Given information
Content starts

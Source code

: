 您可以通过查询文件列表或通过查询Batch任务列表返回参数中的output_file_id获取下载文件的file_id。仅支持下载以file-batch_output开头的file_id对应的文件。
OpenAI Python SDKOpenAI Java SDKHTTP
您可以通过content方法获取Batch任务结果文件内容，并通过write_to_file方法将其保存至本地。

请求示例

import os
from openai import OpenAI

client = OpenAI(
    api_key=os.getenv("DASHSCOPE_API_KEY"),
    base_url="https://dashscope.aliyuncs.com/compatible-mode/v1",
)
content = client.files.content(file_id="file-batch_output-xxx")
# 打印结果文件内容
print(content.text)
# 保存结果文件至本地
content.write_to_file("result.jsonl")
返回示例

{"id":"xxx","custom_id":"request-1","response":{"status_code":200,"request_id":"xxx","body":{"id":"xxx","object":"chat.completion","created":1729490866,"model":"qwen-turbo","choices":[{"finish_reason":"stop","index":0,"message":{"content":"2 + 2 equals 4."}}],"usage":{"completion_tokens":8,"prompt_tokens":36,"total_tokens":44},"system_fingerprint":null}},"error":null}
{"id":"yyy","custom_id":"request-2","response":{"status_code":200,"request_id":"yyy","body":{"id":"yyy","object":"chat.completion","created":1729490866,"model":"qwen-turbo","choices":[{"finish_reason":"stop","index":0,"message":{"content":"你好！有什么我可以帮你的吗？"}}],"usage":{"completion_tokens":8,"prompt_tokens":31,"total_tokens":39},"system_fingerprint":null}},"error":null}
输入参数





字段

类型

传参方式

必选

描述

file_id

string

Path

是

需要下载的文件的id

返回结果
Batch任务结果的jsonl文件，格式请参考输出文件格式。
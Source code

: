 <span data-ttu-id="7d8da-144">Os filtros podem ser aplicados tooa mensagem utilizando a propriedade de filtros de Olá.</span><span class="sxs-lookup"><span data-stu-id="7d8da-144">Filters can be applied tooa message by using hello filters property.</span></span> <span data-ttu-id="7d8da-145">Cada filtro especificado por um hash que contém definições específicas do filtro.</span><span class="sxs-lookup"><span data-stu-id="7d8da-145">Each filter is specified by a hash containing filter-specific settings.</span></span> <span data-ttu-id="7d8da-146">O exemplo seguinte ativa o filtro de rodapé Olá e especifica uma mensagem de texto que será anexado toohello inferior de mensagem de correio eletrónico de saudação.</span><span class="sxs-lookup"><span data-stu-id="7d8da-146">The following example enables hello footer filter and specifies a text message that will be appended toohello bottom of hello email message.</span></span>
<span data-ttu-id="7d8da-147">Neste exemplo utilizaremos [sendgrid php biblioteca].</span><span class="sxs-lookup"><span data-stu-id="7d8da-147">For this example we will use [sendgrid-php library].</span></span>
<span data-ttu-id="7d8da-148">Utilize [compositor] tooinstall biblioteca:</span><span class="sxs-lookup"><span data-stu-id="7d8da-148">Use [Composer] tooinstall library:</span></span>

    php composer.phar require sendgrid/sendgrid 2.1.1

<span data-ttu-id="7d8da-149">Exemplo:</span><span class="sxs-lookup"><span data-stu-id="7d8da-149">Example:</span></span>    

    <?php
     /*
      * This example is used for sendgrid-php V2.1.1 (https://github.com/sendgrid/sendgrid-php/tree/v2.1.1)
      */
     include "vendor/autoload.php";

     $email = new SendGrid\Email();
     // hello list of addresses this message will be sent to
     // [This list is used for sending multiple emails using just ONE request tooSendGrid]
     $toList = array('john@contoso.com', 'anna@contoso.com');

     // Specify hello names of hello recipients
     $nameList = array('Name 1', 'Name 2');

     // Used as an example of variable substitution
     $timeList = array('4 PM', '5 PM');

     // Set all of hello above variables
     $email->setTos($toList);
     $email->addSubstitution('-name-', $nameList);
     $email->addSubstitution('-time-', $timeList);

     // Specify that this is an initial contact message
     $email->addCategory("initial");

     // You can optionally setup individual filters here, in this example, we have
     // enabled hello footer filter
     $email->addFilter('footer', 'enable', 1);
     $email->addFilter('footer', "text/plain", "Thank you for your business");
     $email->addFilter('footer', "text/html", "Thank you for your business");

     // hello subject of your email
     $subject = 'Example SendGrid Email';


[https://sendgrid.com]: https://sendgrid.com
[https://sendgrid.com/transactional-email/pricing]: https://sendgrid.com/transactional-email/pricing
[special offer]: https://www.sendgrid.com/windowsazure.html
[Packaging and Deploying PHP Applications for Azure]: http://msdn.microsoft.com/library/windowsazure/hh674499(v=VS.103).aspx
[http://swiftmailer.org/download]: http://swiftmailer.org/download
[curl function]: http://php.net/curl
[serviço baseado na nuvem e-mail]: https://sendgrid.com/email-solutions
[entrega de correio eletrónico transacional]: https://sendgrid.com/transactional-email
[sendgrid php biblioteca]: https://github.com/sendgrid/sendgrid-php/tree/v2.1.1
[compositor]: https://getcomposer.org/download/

Content ends

Exercise
Gather each line of the records holding the string "compositor".

Answer box
<span data-ttu-id="7d8da-148">Utilize [compositor] tooinstall biblioteca:</span><span class="sxs-lookup"><span data-stu-id="7d8da-148">Use [Composer] tooinstall library:</span></span>
[compositor]: https://getcomposer.org/download/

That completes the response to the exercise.